▶ PROBLEM TO WORK ON
The answer must be every line from the entries below that contains "into".

[Saved data entries]
┌──
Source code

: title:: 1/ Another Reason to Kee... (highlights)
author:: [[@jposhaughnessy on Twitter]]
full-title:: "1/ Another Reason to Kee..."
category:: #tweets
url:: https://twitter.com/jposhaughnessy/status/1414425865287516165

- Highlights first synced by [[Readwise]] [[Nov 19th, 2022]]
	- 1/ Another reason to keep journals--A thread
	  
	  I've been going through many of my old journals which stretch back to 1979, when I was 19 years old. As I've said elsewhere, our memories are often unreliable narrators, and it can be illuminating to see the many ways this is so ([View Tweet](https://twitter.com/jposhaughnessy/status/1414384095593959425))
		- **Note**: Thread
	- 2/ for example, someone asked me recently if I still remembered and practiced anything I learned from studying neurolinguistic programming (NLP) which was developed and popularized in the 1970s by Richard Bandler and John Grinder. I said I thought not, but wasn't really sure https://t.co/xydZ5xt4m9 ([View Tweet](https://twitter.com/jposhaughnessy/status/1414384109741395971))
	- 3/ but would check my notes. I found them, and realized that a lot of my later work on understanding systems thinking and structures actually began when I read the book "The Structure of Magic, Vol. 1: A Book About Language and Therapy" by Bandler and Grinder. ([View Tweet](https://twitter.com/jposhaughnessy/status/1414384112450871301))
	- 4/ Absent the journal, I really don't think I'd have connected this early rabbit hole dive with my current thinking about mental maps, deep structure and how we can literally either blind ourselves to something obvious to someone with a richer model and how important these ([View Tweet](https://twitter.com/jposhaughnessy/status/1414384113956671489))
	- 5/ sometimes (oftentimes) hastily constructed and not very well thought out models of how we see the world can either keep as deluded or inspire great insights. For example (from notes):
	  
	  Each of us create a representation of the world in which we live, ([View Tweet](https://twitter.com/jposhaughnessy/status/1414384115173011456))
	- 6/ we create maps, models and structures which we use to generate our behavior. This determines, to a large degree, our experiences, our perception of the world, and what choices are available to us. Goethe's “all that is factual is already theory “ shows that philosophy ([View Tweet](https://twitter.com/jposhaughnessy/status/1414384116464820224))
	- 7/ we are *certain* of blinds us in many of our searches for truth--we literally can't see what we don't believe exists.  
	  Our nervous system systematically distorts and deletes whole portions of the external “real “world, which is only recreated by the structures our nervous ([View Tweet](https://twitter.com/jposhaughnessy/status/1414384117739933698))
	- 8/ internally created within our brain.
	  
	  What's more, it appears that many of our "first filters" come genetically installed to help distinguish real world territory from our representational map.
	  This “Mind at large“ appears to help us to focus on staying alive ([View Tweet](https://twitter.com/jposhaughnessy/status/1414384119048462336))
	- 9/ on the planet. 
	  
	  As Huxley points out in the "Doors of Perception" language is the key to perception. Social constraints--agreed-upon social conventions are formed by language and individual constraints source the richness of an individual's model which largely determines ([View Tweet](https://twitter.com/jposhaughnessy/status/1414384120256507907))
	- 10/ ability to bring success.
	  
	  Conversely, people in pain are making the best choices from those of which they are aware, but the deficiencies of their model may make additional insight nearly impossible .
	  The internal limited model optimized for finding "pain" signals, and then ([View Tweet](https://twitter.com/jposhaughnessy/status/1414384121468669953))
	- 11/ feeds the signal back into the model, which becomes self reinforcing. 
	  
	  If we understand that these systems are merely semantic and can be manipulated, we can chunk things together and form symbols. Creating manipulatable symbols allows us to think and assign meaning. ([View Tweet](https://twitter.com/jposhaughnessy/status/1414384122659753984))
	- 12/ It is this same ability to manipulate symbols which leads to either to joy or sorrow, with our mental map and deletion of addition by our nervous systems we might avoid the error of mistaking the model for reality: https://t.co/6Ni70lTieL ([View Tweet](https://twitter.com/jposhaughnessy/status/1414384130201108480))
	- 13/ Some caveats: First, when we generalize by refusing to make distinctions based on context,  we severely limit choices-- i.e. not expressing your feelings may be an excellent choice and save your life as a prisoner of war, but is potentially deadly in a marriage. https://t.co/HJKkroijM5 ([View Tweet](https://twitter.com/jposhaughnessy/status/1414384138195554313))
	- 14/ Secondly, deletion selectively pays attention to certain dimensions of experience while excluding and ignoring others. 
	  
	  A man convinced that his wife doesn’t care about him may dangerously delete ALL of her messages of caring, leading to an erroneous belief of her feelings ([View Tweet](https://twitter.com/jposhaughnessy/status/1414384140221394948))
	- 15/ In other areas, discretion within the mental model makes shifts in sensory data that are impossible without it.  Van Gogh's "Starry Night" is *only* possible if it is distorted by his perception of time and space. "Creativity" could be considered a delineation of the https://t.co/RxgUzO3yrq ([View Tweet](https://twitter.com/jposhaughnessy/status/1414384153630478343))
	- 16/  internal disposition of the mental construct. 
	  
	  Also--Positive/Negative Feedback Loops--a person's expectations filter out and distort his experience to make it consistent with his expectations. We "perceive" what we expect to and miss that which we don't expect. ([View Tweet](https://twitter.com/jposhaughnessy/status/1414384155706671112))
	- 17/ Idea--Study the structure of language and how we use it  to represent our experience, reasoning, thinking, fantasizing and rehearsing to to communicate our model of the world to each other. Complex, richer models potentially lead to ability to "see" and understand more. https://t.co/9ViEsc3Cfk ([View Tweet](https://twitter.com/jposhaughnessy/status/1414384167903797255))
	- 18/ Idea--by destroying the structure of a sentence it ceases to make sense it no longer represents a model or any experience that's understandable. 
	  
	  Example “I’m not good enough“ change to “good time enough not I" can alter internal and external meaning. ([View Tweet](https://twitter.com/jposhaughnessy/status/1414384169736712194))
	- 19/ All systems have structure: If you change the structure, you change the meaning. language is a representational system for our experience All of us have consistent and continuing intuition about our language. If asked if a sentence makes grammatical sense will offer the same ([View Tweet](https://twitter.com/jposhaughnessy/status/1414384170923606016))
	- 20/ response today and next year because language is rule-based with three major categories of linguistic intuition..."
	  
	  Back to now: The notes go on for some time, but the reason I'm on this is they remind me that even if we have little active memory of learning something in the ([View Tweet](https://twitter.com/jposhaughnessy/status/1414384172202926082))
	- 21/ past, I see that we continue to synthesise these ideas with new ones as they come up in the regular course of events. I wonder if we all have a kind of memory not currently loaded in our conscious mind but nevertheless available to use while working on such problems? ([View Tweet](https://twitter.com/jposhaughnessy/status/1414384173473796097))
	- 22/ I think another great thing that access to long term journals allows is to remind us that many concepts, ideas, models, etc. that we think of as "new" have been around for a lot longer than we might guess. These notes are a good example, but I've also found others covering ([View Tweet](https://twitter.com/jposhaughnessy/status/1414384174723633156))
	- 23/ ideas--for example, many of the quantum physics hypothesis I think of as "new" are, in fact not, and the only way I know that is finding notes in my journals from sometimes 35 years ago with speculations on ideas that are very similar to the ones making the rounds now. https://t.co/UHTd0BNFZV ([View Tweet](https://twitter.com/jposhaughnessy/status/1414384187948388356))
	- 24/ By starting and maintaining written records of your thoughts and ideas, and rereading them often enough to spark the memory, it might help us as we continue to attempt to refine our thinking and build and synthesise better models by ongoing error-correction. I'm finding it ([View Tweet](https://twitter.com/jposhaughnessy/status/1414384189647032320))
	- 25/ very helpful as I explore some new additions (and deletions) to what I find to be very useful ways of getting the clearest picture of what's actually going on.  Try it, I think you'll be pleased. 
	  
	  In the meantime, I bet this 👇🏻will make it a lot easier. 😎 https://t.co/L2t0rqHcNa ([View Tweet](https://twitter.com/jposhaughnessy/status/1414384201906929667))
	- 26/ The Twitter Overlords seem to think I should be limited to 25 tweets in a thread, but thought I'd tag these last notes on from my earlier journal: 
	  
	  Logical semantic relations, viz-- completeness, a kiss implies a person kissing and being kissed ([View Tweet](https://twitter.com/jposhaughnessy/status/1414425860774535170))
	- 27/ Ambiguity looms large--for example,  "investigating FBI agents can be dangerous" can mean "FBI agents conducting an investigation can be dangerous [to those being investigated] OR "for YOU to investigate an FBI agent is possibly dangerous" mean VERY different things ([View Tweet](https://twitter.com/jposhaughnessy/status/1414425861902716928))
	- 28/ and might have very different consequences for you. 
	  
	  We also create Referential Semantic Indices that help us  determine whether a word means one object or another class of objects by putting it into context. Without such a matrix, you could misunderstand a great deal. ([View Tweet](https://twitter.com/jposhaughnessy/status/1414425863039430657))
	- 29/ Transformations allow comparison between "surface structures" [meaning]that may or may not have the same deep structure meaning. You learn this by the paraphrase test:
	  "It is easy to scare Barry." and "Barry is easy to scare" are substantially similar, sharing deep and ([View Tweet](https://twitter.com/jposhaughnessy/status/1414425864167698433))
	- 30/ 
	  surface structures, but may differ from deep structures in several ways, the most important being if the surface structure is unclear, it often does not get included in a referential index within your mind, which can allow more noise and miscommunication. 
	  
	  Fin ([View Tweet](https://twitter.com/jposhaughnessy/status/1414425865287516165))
└──
┌──
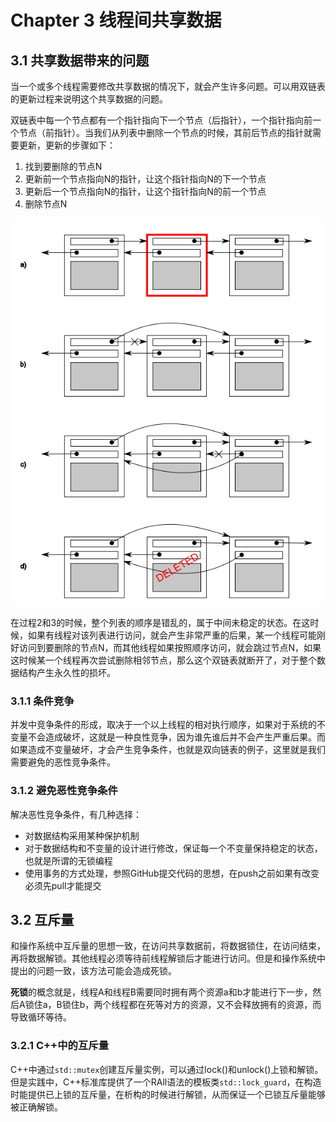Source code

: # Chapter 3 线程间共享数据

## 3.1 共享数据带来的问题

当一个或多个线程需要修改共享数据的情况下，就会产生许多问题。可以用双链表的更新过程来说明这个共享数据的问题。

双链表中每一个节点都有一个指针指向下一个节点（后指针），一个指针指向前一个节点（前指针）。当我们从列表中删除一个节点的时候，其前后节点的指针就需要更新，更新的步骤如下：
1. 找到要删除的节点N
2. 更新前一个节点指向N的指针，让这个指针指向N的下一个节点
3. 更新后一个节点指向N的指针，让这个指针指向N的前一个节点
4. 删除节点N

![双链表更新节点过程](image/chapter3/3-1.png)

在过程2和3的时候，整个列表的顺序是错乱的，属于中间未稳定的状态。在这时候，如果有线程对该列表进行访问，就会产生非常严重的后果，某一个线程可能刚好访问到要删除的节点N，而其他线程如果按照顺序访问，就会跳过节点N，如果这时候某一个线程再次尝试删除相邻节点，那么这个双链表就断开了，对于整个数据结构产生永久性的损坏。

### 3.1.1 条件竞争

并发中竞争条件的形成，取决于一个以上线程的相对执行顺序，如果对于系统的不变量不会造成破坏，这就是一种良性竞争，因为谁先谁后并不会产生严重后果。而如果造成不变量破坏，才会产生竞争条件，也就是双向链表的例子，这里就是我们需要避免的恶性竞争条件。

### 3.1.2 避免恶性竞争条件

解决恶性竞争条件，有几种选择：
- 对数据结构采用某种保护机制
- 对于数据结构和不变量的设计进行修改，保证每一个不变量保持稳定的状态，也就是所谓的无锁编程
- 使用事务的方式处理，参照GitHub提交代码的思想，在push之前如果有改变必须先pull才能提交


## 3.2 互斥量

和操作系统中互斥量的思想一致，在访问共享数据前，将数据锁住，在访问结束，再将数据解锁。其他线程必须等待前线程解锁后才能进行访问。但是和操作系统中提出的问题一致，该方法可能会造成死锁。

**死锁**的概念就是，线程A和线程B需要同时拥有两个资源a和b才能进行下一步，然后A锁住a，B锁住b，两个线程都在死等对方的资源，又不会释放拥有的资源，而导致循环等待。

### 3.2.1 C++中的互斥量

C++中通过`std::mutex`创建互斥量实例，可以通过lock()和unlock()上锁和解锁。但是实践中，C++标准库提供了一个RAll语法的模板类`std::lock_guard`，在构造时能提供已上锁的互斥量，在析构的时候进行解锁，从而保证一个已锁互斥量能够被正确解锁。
└──
┌──
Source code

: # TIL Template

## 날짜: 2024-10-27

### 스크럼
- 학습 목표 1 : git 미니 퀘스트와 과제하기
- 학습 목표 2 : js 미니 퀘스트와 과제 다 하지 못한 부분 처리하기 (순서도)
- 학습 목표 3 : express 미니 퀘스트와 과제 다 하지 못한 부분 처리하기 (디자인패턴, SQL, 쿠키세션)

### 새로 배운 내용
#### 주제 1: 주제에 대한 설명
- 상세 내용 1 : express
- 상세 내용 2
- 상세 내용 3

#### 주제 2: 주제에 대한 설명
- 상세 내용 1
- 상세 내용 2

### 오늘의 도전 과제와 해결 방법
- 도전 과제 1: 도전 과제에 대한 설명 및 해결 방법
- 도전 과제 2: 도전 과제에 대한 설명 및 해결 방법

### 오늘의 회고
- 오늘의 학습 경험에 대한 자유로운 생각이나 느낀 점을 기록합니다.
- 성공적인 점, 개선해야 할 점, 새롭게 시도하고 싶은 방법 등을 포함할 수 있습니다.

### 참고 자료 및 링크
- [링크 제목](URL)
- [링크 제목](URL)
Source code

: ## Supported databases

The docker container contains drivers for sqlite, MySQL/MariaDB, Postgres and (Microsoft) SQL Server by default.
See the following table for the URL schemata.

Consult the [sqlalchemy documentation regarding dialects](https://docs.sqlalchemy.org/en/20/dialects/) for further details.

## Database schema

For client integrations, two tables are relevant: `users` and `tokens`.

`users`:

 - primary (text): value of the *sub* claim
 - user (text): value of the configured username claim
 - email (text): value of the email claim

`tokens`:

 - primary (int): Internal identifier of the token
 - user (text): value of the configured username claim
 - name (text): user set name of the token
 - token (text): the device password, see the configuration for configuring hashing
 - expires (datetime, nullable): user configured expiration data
└──
▶ SOLUTION TO THE EXERCISE
	- 11/ feeds the signal back into the model, which becomes self reinforcing. 
	  We also create Referential Semantic Indices that help us  determine whether a word means one object or another class of objects by putting it into context. Without such a matrix, you could misunderstand a great deal. ([View Tweet](https://twitter.com/jposhaughnessy/status/1414425863039430657))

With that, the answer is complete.